How to complete this task: Make an exact copy of the records, with the images left out.

===== Task inputs

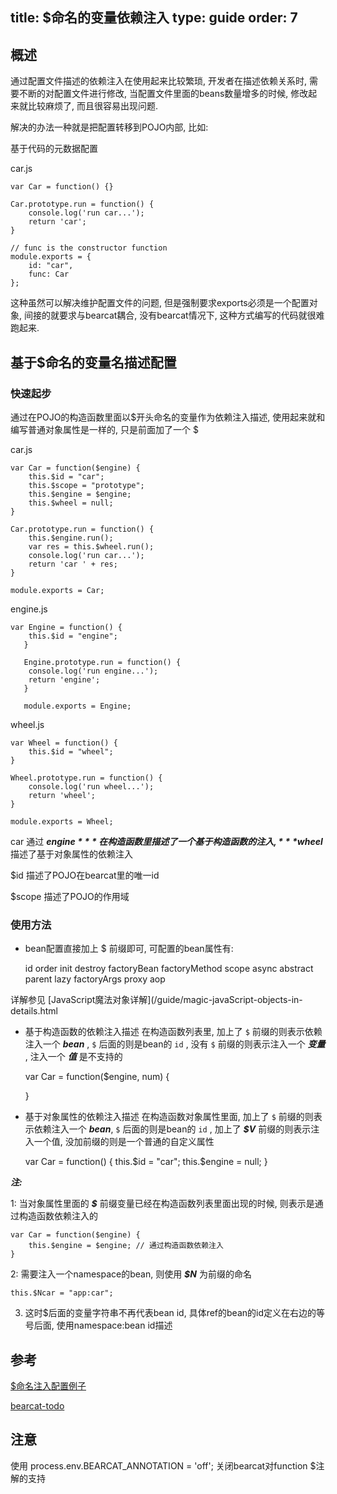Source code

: title: $命名的变量依赖注入
type: guide
order: 7
---

## 概述

通过配置文件描述的依赖注入在使用起来比较繁琐, 开发者在描述依赖关系时, 需要不断的对配置文件进行修改, 当配置文件里面的beans数量增多的时候, 修改起来就比较麻烦了, 而且很容易出现问题.

解决的办法一种就是把配置转移到POJO内部, 比如:

基于代码的元数据配置

car.js

```
var Car = function() {}

Car.prototype.run = function() {
	console.log('run car...');
	return 'car';
}

// func is the constructor function
module.exports = {
	id: "car",
	func: Car
};
```

这种虽然可以解决维护配置文件的问题, 但是强制要求exports必须是一个配置对象, 间接的就要求与bearcat耦合, 没有bearcat情况下, 这种方式编写的代码就很难跑起来.




## 基于$命名的变量名描述配置


### 快速起步

通过在POJO的构造函数里面以$开头命名的变量作为依赖注入描述, 使用起来就和编写普通对象属性是一样的, 只是前面加了一个 $

car.js

```
var Car = function($engine) {
	this.$id = "car";
	this.$scope = "prototype";
	this.$engine = $engine;
	this.$wheel = null;
}

Car.prototype.run = function() {
	this.$engine.run();
	var res = this.$wheel.run();
	console.log('run car...');
	return 'car ' + res;
}

module.exports = Car;
```

engine.js

```
var Engine = function() {
   	this.$id = "engine";
   }
   
   Engine.prototype.run = function() {
   	console.log('run engine...');
   	return 'engine';
   }
   
   module.exports = Engine;
```

wheel.js

```
var Wheel = function() {
	this.$id = "wheel";
}

Wheel.prototype.run = function() {
	console.log('run wheel...');
	return 'wheel';
}

module.exports = Wheel;
```

car 通过 ***$engine*** 在构造函数里描述了一个基于构造函数的注入, ***$wheel*** 描述了基于对象属性的依赖注入

$id 描述了POJO在bearcat里的唯一id

$scope 描述了POJO的作用域


### 使用方法

* bean配置直接加上 $ 前缀即可, 可配置的bean属性有:

    id
    order
    init
    destroy
    factoryBean
    factoryMethod
    scope
    async
    abstract
    parent
    lazy
    factoryArgs
    proxy
    aop

详解参见 [JavaScript魔法对象详解](/guide/magic-javaScript-objects-in-details.html

* 基于构造函数的依赖注入描述 在构造函数列表里, 加上了 `$` 前缀的则表示依赖注入一个 ***bean*** , `$` 后面的则是bean的 `id` , 没有 `$` 前缀的则表示注入一个  ***变量*** , 注入一个 ***值*** 是不支持的

    var Car = function($engine, num) {
            
    }
    
* 基于对象属性的依赖注入描述 在构造函数对象属性里面, 加上了 `$` 前缀的则表示依赖注入一个 ***bean***, `$` 后面的则是bean的 `id` , 加上了 ***$V*** 前缀的则表示注入一个值, 没加前缀的则是一个普通的自定义属性

    var Car = function() {
        this.$id = "car";
        this.$engine = null;
    }
    
***注:***

1: 当对象属性里面的 ***$*** 前缀变量已经在构造函数列表里面出现的时候, 则表示是通过构造函数依赖注入的

    var Car = function($engine) {
    	this.$engine = $engine; // 通过构造函数依赖注入
    }
    
2: 需要注入一个namespace的bean, 则使用 ***$N*** 为前缀的命名

    this.$Ncar = "app:car";
    
3. 这时$后面的变量字符串不再代表bean id, 具体ref的bean的id定义在右边的等号后面, 使用namespace:bean id描述

## 参考

[$命名注入配置例子](https://github.com/bearcatnode/bearcat/tree/master/examples/simple_function_annotation)

[bearcat-todo](https://github.com/bearcatnode/todo/tree/funcAnnotation)

## 注意

使用 process.env.BEARCAT_ANNOTATION = 'off'; 关闭bearcat对function $注解的支持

==========

Completed task:
Source code

: title: $命名的变量依赖注入
type: guide
order: 7
---

## 概述

通过配置文件描述的依赖注入在使用起来比较繁琐, 开发者在描述依赖关系时, 需要不断的对配置文件进行修改, 当配置文件里面的beans数量增多的时候, 修改起来就比较麻烦了, 而且很容易出现问题.

解决的办法一种就是把配置转移到POJO内部, 比如:

基于代码的元数据配置

car.js

```
var Car = function() {}

Car.prototype.run = function() {
	console.log('run car...');
	return 'car';
}

// func is the constructor function
module.exports = {
	id: "car",
	func: Car
};
```

这种虽然可以解决维护配置文件的问题, 但是强制要求exports必须是一个配置对象, 间接的就要求与bearcat耦合, 没有bearcat情况下, 这种方式编写的代码就很难跑起来.




## 基于$命名的变量名描述配置


### 快速起步

通过在POJO的构造函数里面以$开头命名的变量作为依赖注入描述, 使用起来就和编写普通对象属性是一样的, 只是前面加了一个 $

car.js

```
var Car = function($engine) {
	this.$id = "car";
	this.$scope = "prototype";
	this.$engine = $engine;
	this.$wheel = null;
}

Car.prototype.run = function() {
	this.$engine.run();
	var res = this.$wheel.run();
	console.log('run car...');
	return 'car ' + res;
}

module.exports = Car;
```

engine.js

```
var Engine = function() {
   	this.$id = "engine";
   }
   
   Engine.prototype.run = function() {
   	console.log('run engine...');
   	return 'engine';
   }
   
   module.exports = Engine;
```

wheel.js

```
var Wheel = function() {
	this.$id = "wheel";
}

Wheel.prototype.run = function() {
	console.log('run wheel...');
	return 'wheel';
}

module.exports = Wheel;
```

car 通过 ***$engine*** 在构造函数里描述了一个基于构造函数的注入, ***$wheel*** 描述了基于对象属性的依赖注入

$id 描述了POJO在bearcat里的唯一id

$scope 描述了POJO的作用域


### 使用方法

* bean配置直接加上 $ 前缀即可, 可配置的bean属性有:

    id
    order
    init
    destroy
    factoryBean
    factoryMethod
    scope
    async
    abstract
    parent
    lazy
    factoryArgs
    proxy
    aop

详解参见 [JavaScript魔法对象详解](/guide/magic-javaScript-objects-in-details.html

* 基于构造函数的依赖注入描述 在构造函数列表里, 加上了 `$` 前缀的则表示依赖注入一个 ***bean*** , `$` 后面的则是bean的 `id` , 没有 `$` 前缀的则表示注入一个  ***变量*** , 注入一个 ***值*** 是不支持的

    var Car = function($engine, num) {
            
    }
    
* 基于对象属性的依赖注入描述 在构造函数对象属性里面, 加上了 `$` 前缀的则表示依赖注入一个 ***bean***, `$` 后面的则是bean的 `id` , 加上了 ***$V*** 前缀的则表示注入一个值, 没加前缀的则是一个普通的自定义属性

    var Car = function() {
        this.$id = "car";
        this.$engine = null;
    }
    
***注:***

1: 当对象属性里面的 ***$*** 前缀变量已经在构造函数列表里面出现的时候, 则表示是通过构造函数依赖注入的

    var Car = function($engine) {
    	this.$engine = $engine; // 通过构造函数依赖注入
    }
    
2: 需要注入一个namespace的bean, 则使用 ***$N*** 为前缀的命名

    this.$Ncar = "app:car";
    
3. 这时$后面的变量字符串不再代表bean id, 具体ref的bean的id定义在右边的等号后面, 使用namespace:bean id描述

## 参考

[$命名注入配置例子](https://github.com/bearcatnode/bearcat/tree/master/examples/simple_function_annotation)

[bearcat-todo](https://github.com/bearcatnode/todo/tree/funcAnnotation)

## 注意

使用 process.env.BEARCAT_ANNOTATION = 'off'; 关闭bearcat对function $注解的支持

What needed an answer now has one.